Munich, Berlin, Hamburg (my family is from this area), Lubeck (I have a cousin near by)... So far that is all I have thought about. My family are coming over in May so we can look around together so I can get a feel for the area! Will see how it goes.


----------



## sport_billy

I really like Munich, i have a cousin who studies there and i visit her quite often. It's a beautiful city. When i finish my studies(i study in Hannover) i plan to find a job in Munich  . Munich imho has two diasvantages ... firstly the language. If you live in the city most people speak german with "acceptable" accent and you will be more or less able to understand them  On the other hand if you plan to find a place in the suburbs of Bayern i don't think you will be able to understand a thing of what they say hehe. The Bayern accent is really really difficult... even the natives have problems to understand it... This of course why i chose Hannover (the speak the so called "hochdeutsch" which is the one you learn in a language school)

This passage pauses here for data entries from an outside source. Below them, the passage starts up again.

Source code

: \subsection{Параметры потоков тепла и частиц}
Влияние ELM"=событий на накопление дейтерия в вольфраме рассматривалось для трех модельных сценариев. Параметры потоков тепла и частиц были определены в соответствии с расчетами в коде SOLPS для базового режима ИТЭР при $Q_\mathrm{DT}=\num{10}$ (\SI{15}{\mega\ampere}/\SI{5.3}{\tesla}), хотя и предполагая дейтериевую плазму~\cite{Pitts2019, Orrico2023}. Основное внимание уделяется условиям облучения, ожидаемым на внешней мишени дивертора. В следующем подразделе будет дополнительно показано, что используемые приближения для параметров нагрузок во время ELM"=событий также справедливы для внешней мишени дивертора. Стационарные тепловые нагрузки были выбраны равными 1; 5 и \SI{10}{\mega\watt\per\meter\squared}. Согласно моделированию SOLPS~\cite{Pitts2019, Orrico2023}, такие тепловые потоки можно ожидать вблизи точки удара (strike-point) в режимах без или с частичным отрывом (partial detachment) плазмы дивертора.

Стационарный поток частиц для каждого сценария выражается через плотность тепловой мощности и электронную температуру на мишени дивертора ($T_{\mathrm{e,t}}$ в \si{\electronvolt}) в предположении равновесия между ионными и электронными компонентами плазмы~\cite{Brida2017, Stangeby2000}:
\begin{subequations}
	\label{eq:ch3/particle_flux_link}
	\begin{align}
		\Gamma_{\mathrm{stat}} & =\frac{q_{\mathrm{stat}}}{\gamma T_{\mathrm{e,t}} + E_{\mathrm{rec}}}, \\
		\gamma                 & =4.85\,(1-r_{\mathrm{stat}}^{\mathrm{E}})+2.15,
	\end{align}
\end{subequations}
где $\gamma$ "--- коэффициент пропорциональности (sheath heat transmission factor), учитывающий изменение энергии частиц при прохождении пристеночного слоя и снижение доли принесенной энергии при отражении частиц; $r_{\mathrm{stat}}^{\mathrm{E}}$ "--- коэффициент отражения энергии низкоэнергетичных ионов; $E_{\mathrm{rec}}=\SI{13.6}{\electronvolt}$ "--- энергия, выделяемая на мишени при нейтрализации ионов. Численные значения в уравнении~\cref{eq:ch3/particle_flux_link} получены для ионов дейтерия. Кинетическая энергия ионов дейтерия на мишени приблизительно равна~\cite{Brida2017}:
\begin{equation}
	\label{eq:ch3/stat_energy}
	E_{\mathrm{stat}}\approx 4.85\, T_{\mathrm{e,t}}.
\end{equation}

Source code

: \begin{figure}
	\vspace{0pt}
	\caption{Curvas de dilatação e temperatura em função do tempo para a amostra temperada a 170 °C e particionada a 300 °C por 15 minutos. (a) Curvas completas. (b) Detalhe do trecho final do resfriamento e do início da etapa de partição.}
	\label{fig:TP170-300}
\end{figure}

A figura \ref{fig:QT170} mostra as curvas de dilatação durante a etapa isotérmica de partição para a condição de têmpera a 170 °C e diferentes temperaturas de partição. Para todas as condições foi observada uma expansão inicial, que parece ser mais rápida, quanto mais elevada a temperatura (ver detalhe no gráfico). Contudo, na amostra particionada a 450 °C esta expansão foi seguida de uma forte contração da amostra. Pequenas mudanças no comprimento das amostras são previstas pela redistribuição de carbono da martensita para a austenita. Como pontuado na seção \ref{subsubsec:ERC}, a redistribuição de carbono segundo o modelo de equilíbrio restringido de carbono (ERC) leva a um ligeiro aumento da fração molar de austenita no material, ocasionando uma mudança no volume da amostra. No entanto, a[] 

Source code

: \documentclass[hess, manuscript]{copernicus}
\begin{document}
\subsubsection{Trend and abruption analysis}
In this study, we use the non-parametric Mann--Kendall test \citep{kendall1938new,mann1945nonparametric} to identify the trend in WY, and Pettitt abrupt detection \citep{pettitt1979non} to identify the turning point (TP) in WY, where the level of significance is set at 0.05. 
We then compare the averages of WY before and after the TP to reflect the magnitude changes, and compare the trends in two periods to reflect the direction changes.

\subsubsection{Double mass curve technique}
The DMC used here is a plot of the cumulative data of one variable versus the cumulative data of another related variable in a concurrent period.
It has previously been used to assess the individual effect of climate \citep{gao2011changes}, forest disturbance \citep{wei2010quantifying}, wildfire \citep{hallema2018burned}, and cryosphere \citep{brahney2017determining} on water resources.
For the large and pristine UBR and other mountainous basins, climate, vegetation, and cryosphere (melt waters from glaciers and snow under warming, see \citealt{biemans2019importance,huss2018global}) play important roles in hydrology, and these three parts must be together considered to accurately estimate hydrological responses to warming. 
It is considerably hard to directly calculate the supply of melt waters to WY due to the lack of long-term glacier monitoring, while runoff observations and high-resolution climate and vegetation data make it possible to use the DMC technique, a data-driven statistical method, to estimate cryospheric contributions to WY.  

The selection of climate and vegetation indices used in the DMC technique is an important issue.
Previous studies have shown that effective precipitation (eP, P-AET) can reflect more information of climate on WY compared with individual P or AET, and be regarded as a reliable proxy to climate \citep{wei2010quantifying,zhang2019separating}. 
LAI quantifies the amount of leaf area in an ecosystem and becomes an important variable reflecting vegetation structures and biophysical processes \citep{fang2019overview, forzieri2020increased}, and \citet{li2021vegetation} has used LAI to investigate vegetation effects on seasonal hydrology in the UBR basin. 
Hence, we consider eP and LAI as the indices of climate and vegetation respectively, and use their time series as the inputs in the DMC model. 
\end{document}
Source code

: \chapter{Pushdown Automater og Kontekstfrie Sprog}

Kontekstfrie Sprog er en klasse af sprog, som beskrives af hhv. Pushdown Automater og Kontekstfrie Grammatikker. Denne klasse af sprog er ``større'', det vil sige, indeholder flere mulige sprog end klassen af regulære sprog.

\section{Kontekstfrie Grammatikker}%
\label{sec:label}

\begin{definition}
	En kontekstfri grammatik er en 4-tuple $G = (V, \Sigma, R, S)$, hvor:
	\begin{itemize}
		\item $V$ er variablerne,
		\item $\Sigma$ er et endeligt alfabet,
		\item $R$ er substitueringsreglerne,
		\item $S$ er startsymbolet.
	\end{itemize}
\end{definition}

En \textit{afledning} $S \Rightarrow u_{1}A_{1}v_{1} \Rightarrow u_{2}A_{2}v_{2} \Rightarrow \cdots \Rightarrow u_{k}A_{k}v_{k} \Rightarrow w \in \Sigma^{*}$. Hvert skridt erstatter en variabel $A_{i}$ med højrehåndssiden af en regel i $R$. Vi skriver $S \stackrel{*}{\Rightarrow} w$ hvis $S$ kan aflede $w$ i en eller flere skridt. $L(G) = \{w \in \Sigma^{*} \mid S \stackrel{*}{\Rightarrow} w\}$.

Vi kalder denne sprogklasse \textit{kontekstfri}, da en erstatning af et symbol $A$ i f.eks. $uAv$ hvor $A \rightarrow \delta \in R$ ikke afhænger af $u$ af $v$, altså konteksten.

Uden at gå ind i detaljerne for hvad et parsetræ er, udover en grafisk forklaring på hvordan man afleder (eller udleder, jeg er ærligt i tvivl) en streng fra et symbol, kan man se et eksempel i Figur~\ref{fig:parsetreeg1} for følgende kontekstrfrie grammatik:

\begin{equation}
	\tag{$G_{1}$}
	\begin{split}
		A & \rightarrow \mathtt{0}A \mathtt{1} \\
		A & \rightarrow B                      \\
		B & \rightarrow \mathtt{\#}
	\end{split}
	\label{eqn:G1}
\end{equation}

Secondly Munich is a bit expensive. My cousin lives in a studentwohnheim and she just rents a 10 sm room, and she pays 550 euros per month...

Now apart from all that, like i saiid Munich is a wonderful city and it has (in my humble opinion) everything you could ask for 

Hamburg is for me Munich of the north, but guess what they speak hochdeutsch hehe so you won't have problems understanding the people. Plus it is not so expensive as Munich.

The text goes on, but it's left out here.